▶ **Work instruction**:
Reproduce every record exactly as written.
*-*-*
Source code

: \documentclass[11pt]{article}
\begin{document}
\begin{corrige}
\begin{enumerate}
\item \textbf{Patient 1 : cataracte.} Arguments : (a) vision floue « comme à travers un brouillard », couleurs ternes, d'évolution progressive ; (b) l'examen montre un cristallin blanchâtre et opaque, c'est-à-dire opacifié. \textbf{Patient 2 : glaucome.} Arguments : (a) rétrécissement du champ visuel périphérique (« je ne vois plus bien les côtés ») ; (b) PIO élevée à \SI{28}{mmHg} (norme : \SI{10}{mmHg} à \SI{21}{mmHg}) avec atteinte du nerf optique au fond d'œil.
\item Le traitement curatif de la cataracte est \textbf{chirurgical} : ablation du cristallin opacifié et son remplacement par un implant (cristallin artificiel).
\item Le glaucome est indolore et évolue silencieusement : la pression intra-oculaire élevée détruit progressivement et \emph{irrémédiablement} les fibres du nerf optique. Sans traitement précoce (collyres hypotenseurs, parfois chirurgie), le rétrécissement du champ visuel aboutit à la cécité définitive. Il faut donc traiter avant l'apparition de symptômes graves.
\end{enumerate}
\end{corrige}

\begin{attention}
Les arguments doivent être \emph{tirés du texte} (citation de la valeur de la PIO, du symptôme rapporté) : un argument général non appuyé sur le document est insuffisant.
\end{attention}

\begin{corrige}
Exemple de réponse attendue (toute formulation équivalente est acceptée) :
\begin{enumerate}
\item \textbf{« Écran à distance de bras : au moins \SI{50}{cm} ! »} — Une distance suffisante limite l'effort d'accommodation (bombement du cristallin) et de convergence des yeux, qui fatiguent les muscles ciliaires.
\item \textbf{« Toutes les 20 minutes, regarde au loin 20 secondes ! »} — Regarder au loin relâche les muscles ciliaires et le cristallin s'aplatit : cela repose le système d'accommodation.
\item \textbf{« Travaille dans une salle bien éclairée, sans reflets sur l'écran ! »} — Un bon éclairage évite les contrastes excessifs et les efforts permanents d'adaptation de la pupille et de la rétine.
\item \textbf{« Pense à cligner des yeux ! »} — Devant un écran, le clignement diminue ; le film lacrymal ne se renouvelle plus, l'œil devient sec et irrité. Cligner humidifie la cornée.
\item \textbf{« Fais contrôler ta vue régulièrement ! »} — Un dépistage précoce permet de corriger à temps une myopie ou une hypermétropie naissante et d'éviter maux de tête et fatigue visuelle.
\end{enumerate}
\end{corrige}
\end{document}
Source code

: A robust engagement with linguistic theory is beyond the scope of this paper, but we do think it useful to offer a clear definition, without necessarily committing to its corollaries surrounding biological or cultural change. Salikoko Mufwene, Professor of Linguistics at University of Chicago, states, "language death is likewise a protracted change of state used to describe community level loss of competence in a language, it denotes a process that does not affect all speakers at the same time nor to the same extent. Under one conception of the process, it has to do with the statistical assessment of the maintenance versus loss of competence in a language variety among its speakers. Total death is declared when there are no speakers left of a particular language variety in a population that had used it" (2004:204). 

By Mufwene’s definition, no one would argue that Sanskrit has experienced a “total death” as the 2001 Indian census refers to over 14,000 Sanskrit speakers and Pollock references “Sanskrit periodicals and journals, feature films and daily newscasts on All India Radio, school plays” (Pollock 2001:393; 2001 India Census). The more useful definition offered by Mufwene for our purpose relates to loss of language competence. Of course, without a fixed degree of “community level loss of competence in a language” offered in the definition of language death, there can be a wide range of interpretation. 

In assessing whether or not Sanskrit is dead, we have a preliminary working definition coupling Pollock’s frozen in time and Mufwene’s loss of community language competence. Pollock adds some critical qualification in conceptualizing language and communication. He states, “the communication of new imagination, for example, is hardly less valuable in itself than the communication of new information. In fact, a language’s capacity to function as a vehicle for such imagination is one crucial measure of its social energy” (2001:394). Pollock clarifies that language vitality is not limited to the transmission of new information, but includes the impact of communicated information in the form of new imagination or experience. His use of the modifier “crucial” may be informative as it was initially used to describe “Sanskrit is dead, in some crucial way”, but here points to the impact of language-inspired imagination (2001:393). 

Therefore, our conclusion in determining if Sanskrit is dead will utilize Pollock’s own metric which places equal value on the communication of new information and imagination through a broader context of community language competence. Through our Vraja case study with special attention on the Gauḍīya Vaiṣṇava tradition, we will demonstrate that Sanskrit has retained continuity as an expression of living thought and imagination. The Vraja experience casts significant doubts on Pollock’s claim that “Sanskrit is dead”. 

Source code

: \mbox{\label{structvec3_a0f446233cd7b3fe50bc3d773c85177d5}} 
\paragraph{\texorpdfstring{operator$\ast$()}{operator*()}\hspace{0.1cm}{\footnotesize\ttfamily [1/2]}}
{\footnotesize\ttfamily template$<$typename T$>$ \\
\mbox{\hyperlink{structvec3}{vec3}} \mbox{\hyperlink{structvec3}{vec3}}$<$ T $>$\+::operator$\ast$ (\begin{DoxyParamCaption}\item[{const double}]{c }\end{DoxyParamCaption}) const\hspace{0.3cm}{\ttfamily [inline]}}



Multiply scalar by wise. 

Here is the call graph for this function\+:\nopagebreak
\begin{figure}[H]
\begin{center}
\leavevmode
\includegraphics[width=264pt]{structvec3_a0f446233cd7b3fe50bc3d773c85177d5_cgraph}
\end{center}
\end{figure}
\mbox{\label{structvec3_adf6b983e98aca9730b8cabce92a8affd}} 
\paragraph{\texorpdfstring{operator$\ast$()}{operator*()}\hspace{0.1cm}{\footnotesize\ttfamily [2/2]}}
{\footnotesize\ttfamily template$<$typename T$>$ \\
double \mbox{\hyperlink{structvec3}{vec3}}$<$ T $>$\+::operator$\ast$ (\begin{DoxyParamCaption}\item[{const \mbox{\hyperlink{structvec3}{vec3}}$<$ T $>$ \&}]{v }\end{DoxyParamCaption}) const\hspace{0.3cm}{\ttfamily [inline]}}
*-*-*
▶ **Answer for the task**:
Source code

: \documentclass[11pt]{article}
\begin{document}
\begin{corrige}
\begin{enumerate}
\item \textbf{Patient 1 : cataracte.} Arguments : (a) vision floue « comme à travers un brouillard », couleurs ternes, d'évolution progressive ; (b) l'examen montre un cristallin blanchâtre et opaque, c'est-à-dire opacifié. \textbf{Patient 2 : glaucome.} Arguments : (a) rétrécissement du champ visuel périphérique (« je ne vois plus bien les côtés ») ; (b) PIO élevée à \SI{28}{mmHg} (norme : \SI{10}{mmHg} à \SI{21}{mmHg}) avec atteinte du nerf optique au fond d'œil.
\item Le traitement curatif de la cataracte est \textbf{chirurgical} : ablation du cristallin opacifié et son remplacement par un implant (cristallin artificiel).
\item Le glaucome est indolore et évolue silencieusement : la pression intra-oculaire élevée détruit progressivement et \emph{irrémédiablement} les fibres du nerf optique. Sans traitement précoce (collyres hypotenseurs, parfois chirurgie), le rétrécissement du champ visuel aboutit à la cécité définitive. Il faut donc traiter avant l'apparition de symptômes graves.
\end{enumerate}
\end{corrige}

\begin{attention}
Les arguments doivent être \emph{tirés du texte} (citation de la valeur de la PIO, du symptôme rapporté) : un argument général non appuyé sur le document est insuffisant.
\end{attention}

\begin{corrige}
Exemple de réponse attendue (toute formulation équivalente est acceptée) :
\begin{enumerate}
\item \textbf{« Écran à distance de bras : au moins \SI{50}{cm} ! »} — Une distance suffisante limite l'effort d'accommodation (bombement du cristallin) et de convergence des yeux, qui fatiguent les muscles ciliaires.
\item \textbf{« Toutes les 20 minutes, regarde au loin 20 secondes ! »} — Regarder au loin relâche les muscles ciliaires et le cristallin s'aplatit : cela repose le système d'accommodation.
\item \textbf{« Travaille dans une salle bien éclairée, sans reflets sur l'écran ! »} — Un bon éclairage évite les contrastes excessifs et les efforts permanents d'adaptation de la pupille et de la rétine.
\item \textbf{« Pense à cligner des yeux ! »} — Devant un écran, le clignement diminue ; le film lacrymal ne se renouvelle plus, l'œil devient sec et irrité. Cligner humidifie la cornée.
\item \textbf{« Fais contrôler ta vue régulièrement ! »} — Un dépistage précoce permet de corriger à temps une myopie ou une hypermétropie naissante et d'éviter maux de tête et fatigue visuelle.
\end{enumerate}
\end{corrige}
\end{document}
Source code

: A robust engagement with linguistic theory is beyond the scope of this paper, but we do think it useful to offer a clear definition, without necessarily committing to its corollaries surrounding biological or cultural change. Salikoko Mufwene, Professor of Linguistics at University of Chicago, states, "language death is likewise a protracted change of state used to describe community level loss of competence in a language, it denotes a process that does not affect all speakers at the same time nor to the same extent. Under one conception of the process, it has to do with the statistical assessment of the maintenance versus loss of competence in a language variety among its speakers. Total death is declared when there are no speakers left of a particular language variety in a population that had used it" (2004:204). 

By Mufwene’s definition, no one would argue that Sanskrit has experienced a “total death” as the 2001 Indian census refers to over 14,000 Sanskrit speakers and Pollock references “Sanskrit periodicals and journals, feature films and daily newscasts on All India Radio, school plays” (Pollock 2001:393; 2001 India Census). The more useful definition offered by Mufwene for our purpose relates to loss of language competence. Of course, without a fixed degree of “community level loss of competence in a language” offered in the definition of language death, there can be a wide range of interpretation. 

In assessing whether or not Sanskrit is dead, we have a preliminary working definition coupling Pollock’s frozen in time and Mufwene’s loss of community language competence. Pollock adds some critical qualification in conceptualizing language and communication. He states, “the communication of new imagination, for example, is hardly less valuable in itself than the communication of new information. In fact, a language’s capacity to function as a vehicle for such imagination is one crucial measure of its social energy” (2001:394). Pollock clarifies that language vitality is not limited to the transmission of new information, but includes the impact of communicated information in the form of new imagination or experience. His use of the modifier “crucial” may be informative as it was initially used to describe “Sanskrit is dead, in some crucial way”, but here points to the impact of language-inspired imagination (2001:393). 

Therefore, our conclusion in determining if Sanskrit is dead will utilize Pollock’s own metric which places equal value on the communication of new information and imagination through a broader context of community language competence. Through our Vraja case study with special attention on the Gauḍīya Vaiṣṇava tradition, we will demonstrate that Sanskrit has retained continuity as an expression of living thought and imagination. The Vraja experience casts significant doubts on Pollock’s claim that “Sanskrit is dead”. 

Source code

: \mbox{\label{structvec3_a0f446233cd7b3fe50bc3d773c85177d5}} 
\paragraph{\texorpdfstring{operator$\ast$()}{operator*()}\hspace{0.1cm}{\footnotesize\ttfamily [1/2]}}
{\footnotesize\ttfamily template$<$typename T$>$ \\
\mbox{\hyperlink{structvec3}{vec3}} \mbox{\hyperlink{structvec3}{vec3}}$<$ T $>$\+::operator$\ast$ (\begin{DoxyParamCaption}\item[{const double}]{c }\end{DoxyParamCaption}) const\hspace{0.3cm}{\ttfamily [inline]}}



Multiply scalar by wise. 

Here is the call graph for this function\+:\nopagebreak
\begin{figure}[H]
\begin{center}
\leavevmode
\includegraphics[width=264pt]{structvec3_a0f446233cd7b3fe50bc3d773c85177d5_cgraph}
\end{center}
\end{figure}
\mbox{\label{structvec3_adf6b983e98aca9730b8cabce92a8affd}} 
\paragraph{\texorpdfstring{operator$\ast$()}{operator*()}\hspace{0.1cm}{\footnotesize\ttfamily [2/2]}}
{\footnotesize\ttfamily template$<$typename T$>$ \\
double \mbox{\hyperlink{structvec3}{vec3}}$<$ T $>$\+::operator$\ast$ (\begin{DoxyParamCaption}\item[{const \mbox{\hyperlink{structvec3}{vec3}}$<$ T $>$ \&}]{v }\end{DoxyParamCaption}) const\hspace{0.3cm}{\ttfamily [inline]}}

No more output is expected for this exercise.